Special Force puts the player in the role of an armed member of the Islamic Resistance to the Israeli invasions of Lebanon. It also allows players to attack Israeli positions and Israeli politicians. It carries a deliberate and specific pro-Arabic and anti-Israeli political message. The Special Force website describes the purpose of the game as “Educational for our future generations and for all freedom lovers of this world of ours.”

The entire design of the game is expressive of Hezbollah’s ideals. A row of burning Israeli flags marks the time while the computer loads a "training session" where the player shoots targets of Prime Minister Ariel Sharon – 10 points each. "Victory comes from no one but Allah," exhorts the screen before the mission begins. The opportunities for martyrdom, from exploding land mines and snipers, are rife.

Special Force is the hottest selling video game for the teenagers of Beirut's southern Shiite neighborhoods and can be played in Arabic, English, French, and Persian. The game quickly sold old its first run of 100,000 copies when it was released in Lebanon, Syria, Iran, Bahrain, and United Arab Emirates in early 2003. A subsequent, more sophisticated version allows multiple players to link up on a network.

Some Internet cafes in Beirut have wholeheartedly embraced the game’s popularity. In one café, bamboo partitions, intended to evoke the Vietnam War, and red sandbags line the walls. Camouflage designs and rows of plastic Kalashnikovs adorn the walls.

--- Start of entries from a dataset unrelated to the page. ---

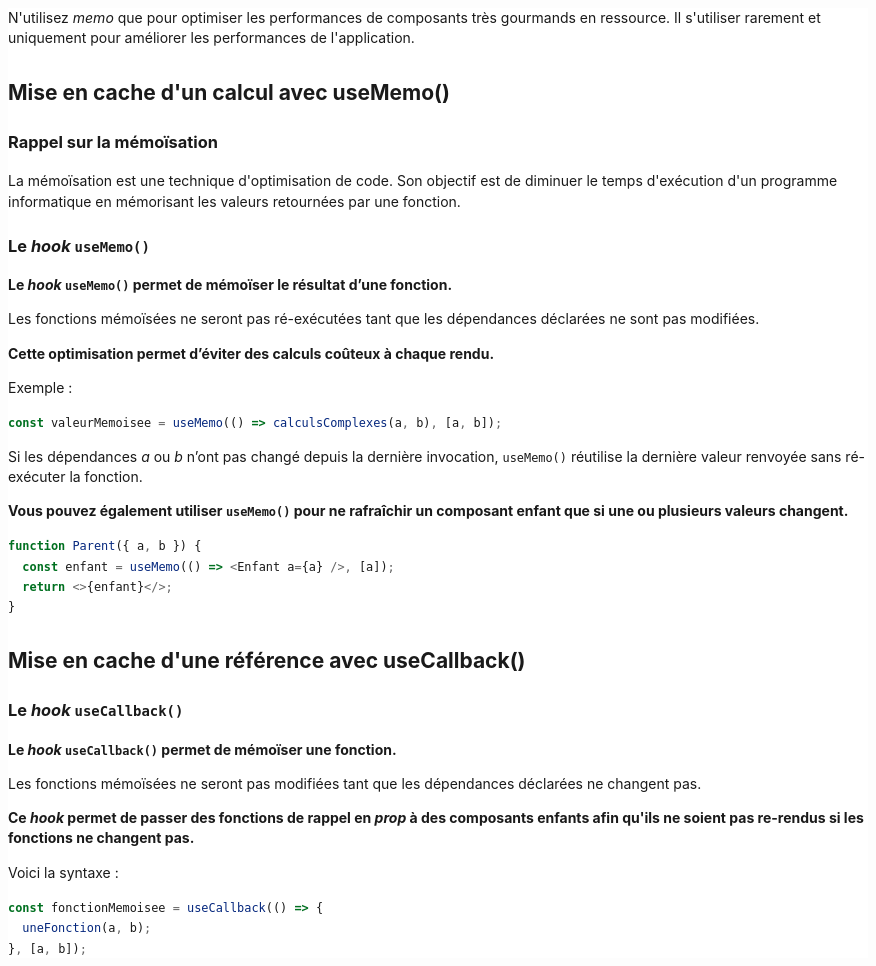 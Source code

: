 N'utilisez _memo_ que pour optimiser les performances de composants très gourmands en ressource. Il s'utiliser rarement et uniquement pour améliorer les performances de l'application.

## Mise en cache d'un calcul avec useMemo()

### Rappel sur la mémoïsation

La mémoïsation est une technique d'optimisation de code. Son objectif est de diminuer le temps d'exécution d'un programme informatique en mémorisant les valeurs retournées par une fonction.

### Le _hook_ `useMemo()`

**Le _hook_ `useMemo()` permet de mémoïser le résultat d’une fonction.**

Les fonctions mémoïsées ne seront pas ré-exécutées tant que les dépendances déclarées ne sont pas modifiées.

**Cette optimisation permet d’éviter des calculs coûteux à chaque rendu.**

Exemple :

```ts
const valeurMemoisee = useMemo(() => calculsComplexes(a, b), [a, b]);
```

Si les dépendances _a_ ou _b_ n’ont pas changé depuis la dernière invocation, `useMemo()` réutilise la dernière valeur renvoyée sans ré-exécuter la fonction.

**Vous pouvez également utiliser `useMemo()` pour ne rafraîchir un composant enfant que si une ou plusieurs valeurs changent.**

```ts
function Parent({ a, b }) {
  const enfant = useMemo(() => <Enfant a={a} />, [a]);
  return <>{enfant}</>;
}
```

## Mise en cache d'une référence avec useCallback()

### Le _hook_ `useCallback()`

**Le _hook_ `useCallback()` permet de mémoïser une fonction.**

Les fonctions mémoïsées ne seront pas modifiées tant que les dépendances déclarées ne changent pas.

**Ce _hook_ permet de passer des fonctions de rappel en _prop_ à des composants enfants afin qu'ils ne soient pas re-rendus si les fonctions ne changent pas.**

Voici la syntaxe :

```ts
const fonctionMemoisee = useCallback(() => {
  uneFonction(a, b);
}, [a, b]);
```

Photographs of Sheik Nasrallah and Iran's Ayatollah Ali Khamenei sit on a display shelf.

And, while Western critics may decry the game as propaganda, Arab consumers embrace the game for its positive depiction of Arab warriors. And in much the same role that the US military’s video game America’s Army is designed to express the ideals and values of the US armed forces, so too have the designers of Special Force designed and targeted their product.

Since the war in Afghanistan, al-Qaeda, too has moved to cyberspace. They use the Internet for communication and online training. Indeed, Al-Qaeda regularly moves between approximately 50 different web addresses to provide online training. Since January 2004, the group has also maintained an online spiritual magazine, called the Voice of Jihad, and al-Battar, a training periodical. According to Professor Weimann, issue number 10 of al-Battar was devoted to kidnappings. Its release came just before the wave of kidnappings and executions that recently swept Iraq.

This online trend is certainly not limited to Middle-Eastern Islamic groups. According to BBC, several groups scattered across the globe maintain strong web presences as well: The Peruvian Marxists, Tupac Amaru (MRTA); the Revolutionary Armed Forces of Colombia (Farc); Kahane, a Jewish group designated as a terrorist organization by both the US and Israeli governments; the Sri Lankan Tamil Tigers; and the Japanese doomsday cult Aum Shinrikyo, which carried out the sarin gas attack on the Tokyo subway in 1995.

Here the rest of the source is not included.